**What the task requires:** Check each line of the listing below for the word "Sace" and say how many lines have it. Nothing else should be written.

**Given data:**
# # # # #

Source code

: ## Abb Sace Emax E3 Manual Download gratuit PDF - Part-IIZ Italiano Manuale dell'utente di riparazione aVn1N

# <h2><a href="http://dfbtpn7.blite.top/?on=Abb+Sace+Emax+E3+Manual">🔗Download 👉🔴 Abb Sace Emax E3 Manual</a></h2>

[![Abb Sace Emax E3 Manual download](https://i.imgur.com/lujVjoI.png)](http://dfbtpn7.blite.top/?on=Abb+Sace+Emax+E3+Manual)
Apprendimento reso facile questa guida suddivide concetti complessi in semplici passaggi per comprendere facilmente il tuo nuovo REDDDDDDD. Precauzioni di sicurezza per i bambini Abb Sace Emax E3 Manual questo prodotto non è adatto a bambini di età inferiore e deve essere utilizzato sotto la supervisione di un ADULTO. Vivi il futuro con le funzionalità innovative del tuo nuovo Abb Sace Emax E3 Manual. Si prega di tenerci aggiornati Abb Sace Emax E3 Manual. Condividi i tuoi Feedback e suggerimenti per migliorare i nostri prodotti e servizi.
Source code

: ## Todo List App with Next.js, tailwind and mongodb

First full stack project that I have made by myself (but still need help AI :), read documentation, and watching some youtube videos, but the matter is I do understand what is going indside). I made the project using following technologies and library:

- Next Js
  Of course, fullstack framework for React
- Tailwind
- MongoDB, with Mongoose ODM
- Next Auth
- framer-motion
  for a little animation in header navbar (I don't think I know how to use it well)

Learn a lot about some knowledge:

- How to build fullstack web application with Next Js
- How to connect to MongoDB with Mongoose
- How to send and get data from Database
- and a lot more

# # # # #

**Response to the exercise:** 4